> WHAT TO WORK ON
Reproduce only the lines that run from the line with "#### [PostgreSQL 许愿链接](https://github.com/digoal/blog/issues/76" to the last line of the material, both ends included, exactly as they appear.

> DATA SHOWN
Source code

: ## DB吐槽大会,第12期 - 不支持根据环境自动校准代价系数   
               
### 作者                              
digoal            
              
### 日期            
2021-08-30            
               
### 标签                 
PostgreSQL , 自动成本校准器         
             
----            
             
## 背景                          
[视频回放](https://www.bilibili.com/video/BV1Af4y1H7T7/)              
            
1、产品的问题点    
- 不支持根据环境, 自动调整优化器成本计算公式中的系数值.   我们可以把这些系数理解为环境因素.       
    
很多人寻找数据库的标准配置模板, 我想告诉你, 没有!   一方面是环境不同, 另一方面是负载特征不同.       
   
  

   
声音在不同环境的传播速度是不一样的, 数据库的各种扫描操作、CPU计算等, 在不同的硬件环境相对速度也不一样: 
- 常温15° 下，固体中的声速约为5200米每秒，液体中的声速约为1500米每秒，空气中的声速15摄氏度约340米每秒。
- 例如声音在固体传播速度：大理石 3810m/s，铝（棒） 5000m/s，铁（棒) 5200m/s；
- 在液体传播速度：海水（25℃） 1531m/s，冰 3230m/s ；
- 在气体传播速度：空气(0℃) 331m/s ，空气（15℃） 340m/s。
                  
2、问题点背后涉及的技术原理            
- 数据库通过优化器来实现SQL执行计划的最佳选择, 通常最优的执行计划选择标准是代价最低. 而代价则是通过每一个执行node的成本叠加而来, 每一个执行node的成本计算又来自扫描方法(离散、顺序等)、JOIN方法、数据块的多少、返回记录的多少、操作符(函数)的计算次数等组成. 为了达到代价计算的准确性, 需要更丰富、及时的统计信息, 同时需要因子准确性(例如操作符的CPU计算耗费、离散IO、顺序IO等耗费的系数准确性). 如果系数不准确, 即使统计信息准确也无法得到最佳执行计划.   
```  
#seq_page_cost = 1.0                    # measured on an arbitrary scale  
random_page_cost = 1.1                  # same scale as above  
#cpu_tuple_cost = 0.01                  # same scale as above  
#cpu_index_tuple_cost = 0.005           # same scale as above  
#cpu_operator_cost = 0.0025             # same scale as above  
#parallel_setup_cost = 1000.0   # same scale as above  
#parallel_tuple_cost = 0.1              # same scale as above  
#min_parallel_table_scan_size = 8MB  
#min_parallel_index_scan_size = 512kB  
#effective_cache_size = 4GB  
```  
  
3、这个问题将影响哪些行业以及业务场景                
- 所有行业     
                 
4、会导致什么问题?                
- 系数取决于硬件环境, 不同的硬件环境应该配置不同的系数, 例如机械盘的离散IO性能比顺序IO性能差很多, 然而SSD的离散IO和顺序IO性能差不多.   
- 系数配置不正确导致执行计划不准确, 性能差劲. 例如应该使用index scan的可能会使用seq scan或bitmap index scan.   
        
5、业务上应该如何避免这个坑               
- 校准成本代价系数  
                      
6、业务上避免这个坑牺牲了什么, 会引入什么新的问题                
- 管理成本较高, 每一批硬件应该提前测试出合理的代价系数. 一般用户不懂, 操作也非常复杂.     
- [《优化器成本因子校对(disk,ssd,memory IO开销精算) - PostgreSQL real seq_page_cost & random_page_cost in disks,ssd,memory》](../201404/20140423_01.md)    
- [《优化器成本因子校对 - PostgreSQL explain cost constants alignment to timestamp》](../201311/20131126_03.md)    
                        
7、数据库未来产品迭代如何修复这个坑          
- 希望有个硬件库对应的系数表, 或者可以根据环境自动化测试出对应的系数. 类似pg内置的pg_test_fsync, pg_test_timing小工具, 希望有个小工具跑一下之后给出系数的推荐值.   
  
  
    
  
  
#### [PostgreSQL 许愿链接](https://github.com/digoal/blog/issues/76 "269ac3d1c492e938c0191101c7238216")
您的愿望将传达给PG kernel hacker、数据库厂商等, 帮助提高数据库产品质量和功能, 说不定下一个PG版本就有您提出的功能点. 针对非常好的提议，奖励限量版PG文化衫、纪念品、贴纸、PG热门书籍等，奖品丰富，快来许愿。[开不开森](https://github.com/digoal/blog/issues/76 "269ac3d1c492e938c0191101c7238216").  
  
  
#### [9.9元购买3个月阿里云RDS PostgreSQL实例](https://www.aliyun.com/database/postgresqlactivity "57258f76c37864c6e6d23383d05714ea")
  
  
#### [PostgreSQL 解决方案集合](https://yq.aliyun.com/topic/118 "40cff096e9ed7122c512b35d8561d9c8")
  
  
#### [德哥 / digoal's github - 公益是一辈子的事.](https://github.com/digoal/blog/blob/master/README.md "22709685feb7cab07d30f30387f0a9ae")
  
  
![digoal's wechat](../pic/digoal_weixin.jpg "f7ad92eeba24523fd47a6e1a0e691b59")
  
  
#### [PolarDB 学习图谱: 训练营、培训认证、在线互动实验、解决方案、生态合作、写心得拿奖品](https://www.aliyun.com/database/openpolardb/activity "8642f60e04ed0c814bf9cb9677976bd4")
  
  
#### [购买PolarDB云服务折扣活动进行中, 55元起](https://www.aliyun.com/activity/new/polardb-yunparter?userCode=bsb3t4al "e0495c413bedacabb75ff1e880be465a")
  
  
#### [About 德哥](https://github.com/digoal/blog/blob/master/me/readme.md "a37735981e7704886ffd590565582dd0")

> RESPONSE TO THE EXERCISE
#### [PostgreSQL 许愿链接](https://github.com/digoal/blog/issues/76 "269ac3d1c492e938c0191101c7238216")
您的愿望将传达给PG kernel hacker、数据库厂商等, 帮助提高数据库产品质量和功能, 说不定下一个PG版本就有您提出的功能点. 针对非常好的提议，奖励限量版PG文化衫、纪念品、贴纸、PG热门书籍等，奖品丰富，快来许愿。[开不开森](https://github.com/digoal/blog/issues/76 "269ac3d1c492e938c0191101c7238216").  
  
  
#### [9.9元购买3个月阿里云RDS PostgreSQL实例](https://www.aliyun.com/database/postgresqlactivity "57258f76c37864c6e6d23383d05714ea")
  
  
#### [PostgreSQL 解决方案集合](https://yq.aliyun.com/topic/118 "40cff096e9ed7122c512b35d8561d9c8")
  
  
#### [德哥 / digoal's github - 公益是一辈子的事.](https://github.com/digoal/blog/blob/master/README.md "22709685feb7cab07d30f30387f0a9ae")
  
  
![digoal's wechat](../pic/digoal_weixin.jpg "f7ad92eeba24523fd47a6e1a0e691b59")
  
  
#### [PolarDB 学习图谱: 训练营、培训认证、在线互动实验、解决方案、生态合作、写心得拿奖品](https://www.aliyun.com/database/openpolardb/activity "8642f60e04ed0c814bf9cb9677976bd4")
  
  
#### [购买PolarDB云服务折扣活动进行中, 55元起](https://www.aliyun.com/activity/new/polardb-yunparter?userCode=bsb3t4al "e0495c413bedacabb75ff1e880be465a")
  
  
#### [About 德哥](https://github.com/digoal/blog/blob/master/me/readme.md "a37735981e7704886ffd590565582dd0")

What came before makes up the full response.